IN PLANNING the conference, Srdoc stressed, it was also crucial to focus on the positive messages coming out of the Jewish state.
“We need to talk about the wonderful things Israel is contributing to the world. Israel does not need to be defensive; it has a lot to offer,” he said.
This was addressed in a keynote presentation by Jon Medved, founder and CEO of OurCrowd, a Jerusalem-based crowdfunding platform.
“The hi-tech sector in Israel is on fire,” he enthused. “In 2014 there were $3.5 billion of investments in hi-tech companies, and it is likely going to be $5b. in 2015. This is 25 times the size of investment in Australia, which is three times our size.”
Medved views this hi-tech success as a strategic line of defense against BDS.
“If you boycott Israel, you need to boycott the Internet. Google, Cisco, Facebook, Intel, Microsoft – they all depend on Israeli components and research & development. Israel’s role in the world as innovator is so solid that no matter what boycott people announce, everybody is coming to do business with us. This is simply an unstoppable wave,” he asserted.
He also spoke about the entrepreneurial spirit in Israel: “Many Israelis are serial entrepreneurs – on their fourth and fifth start-up.”
Connecting to the theme of economic freedom, Medved pointed to sources of such success: “When the government get out of our business, we unleash the entrepreneurial spirit, which then provides the engine for economic growth.”
Medved elaborated on Israeli hi-tech companies’ contribution to the US economy: “Recent research found that there are 200 Israeli companies active in the Boston area alone, producing $12b. of economic activity and 3 percent of Massachusetts’s GDP. This is happening all over America. Israeli hi-tech success means more American jobs. This partnership between our freedom-loving countries is an inspiration to the world.”
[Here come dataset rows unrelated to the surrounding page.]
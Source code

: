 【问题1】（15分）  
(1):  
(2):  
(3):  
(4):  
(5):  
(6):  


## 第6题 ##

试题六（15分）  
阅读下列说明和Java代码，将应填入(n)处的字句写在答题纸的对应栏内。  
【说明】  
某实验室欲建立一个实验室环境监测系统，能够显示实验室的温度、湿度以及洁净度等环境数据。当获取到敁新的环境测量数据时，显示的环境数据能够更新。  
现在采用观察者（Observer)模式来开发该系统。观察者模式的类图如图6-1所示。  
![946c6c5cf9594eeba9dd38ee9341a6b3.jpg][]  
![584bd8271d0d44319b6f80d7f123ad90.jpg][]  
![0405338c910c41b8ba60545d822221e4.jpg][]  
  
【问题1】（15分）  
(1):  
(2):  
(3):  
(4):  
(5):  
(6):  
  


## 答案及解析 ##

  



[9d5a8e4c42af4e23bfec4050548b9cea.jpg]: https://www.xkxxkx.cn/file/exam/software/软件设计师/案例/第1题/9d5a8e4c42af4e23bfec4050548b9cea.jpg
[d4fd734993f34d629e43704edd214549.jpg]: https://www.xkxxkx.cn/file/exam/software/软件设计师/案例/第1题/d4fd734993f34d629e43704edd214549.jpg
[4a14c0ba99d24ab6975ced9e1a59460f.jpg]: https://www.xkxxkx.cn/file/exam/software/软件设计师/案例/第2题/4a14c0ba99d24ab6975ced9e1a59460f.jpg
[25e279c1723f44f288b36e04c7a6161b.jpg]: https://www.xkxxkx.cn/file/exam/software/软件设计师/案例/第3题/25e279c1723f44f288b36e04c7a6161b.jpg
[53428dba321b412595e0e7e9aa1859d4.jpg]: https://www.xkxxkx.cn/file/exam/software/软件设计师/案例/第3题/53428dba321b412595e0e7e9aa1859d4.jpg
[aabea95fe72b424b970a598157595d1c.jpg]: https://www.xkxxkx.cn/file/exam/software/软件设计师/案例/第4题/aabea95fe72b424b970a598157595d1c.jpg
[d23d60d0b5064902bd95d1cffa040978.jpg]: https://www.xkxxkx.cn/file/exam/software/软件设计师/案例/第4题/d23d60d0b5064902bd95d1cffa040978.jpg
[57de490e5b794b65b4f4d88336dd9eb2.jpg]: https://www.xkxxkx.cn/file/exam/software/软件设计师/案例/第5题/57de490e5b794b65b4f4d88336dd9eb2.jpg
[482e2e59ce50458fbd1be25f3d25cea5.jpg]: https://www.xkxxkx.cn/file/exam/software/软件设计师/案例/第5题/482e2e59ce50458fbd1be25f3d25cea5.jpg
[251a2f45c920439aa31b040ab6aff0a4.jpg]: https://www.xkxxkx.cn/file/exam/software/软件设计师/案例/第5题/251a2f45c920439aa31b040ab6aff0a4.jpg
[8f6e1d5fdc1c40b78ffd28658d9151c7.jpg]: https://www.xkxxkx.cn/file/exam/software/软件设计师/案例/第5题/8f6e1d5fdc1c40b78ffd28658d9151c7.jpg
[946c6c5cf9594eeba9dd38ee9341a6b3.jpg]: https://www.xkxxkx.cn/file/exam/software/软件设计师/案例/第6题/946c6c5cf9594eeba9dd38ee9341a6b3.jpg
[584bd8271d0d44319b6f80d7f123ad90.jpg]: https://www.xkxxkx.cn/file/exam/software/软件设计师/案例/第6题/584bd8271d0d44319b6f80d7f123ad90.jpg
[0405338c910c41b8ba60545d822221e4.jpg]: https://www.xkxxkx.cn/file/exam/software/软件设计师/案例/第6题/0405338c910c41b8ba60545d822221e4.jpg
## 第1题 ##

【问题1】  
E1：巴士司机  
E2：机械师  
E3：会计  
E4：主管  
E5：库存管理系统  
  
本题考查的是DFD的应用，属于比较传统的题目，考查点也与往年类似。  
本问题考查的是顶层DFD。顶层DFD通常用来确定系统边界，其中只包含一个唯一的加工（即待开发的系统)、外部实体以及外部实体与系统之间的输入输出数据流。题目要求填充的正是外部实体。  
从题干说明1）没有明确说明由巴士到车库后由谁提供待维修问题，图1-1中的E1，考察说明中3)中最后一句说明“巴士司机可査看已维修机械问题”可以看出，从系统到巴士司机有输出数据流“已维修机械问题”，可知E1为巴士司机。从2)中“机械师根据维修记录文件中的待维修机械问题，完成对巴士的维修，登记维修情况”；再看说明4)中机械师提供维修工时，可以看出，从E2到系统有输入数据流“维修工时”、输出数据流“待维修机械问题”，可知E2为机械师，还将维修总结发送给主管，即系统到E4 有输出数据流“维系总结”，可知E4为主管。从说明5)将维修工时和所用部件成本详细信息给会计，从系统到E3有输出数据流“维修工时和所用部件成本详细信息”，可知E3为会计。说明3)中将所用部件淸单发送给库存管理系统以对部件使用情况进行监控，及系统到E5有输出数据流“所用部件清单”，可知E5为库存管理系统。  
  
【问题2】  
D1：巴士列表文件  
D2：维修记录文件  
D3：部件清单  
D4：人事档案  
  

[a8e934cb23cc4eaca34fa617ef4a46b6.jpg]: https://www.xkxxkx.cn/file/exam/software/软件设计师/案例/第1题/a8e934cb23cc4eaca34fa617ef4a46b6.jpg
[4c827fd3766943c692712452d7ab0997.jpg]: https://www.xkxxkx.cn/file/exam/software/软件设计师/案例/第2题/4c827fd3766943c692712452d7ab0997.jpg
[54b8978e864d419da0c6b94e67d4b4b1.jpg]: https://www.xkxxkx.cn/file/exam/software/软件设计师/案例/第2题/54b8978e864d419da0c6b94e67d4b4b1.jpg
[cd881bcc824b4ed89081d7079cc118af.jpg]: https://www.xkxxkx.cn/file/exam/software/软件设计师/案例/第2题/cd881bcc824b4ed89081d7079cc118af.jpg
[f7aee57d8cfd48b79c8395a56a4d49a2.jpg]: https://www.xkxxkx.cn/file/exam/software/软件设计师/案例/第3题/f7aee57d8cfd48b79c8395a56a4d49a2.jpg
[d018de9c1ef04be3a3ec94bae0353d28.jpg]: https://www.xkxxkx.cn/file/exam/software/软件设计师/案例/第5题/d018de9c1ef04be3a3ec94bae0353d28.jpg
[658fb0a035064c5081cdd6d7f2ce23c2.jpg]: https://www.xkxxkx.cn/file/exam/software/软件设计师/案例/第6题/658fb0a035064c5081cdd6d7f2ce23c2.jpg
European Parliament member Roger Helmer of the UK agreed: “Israel is an oasis of stability and free-market economy in an area where this is in short supply. People have to deal with Israel; it now has technology that the rest of the world cannot do without. This is impressive.”
Leaders who came to Jerusalem for this conference, some for the first time, were left with a taste for more.
“We plan to make this an annual event,” Srdoc announced, bringing to mind the traditional Passover prayer “Next year in Jerusalem!”
The writer is chairman of the America-Israel Friendship League think tank.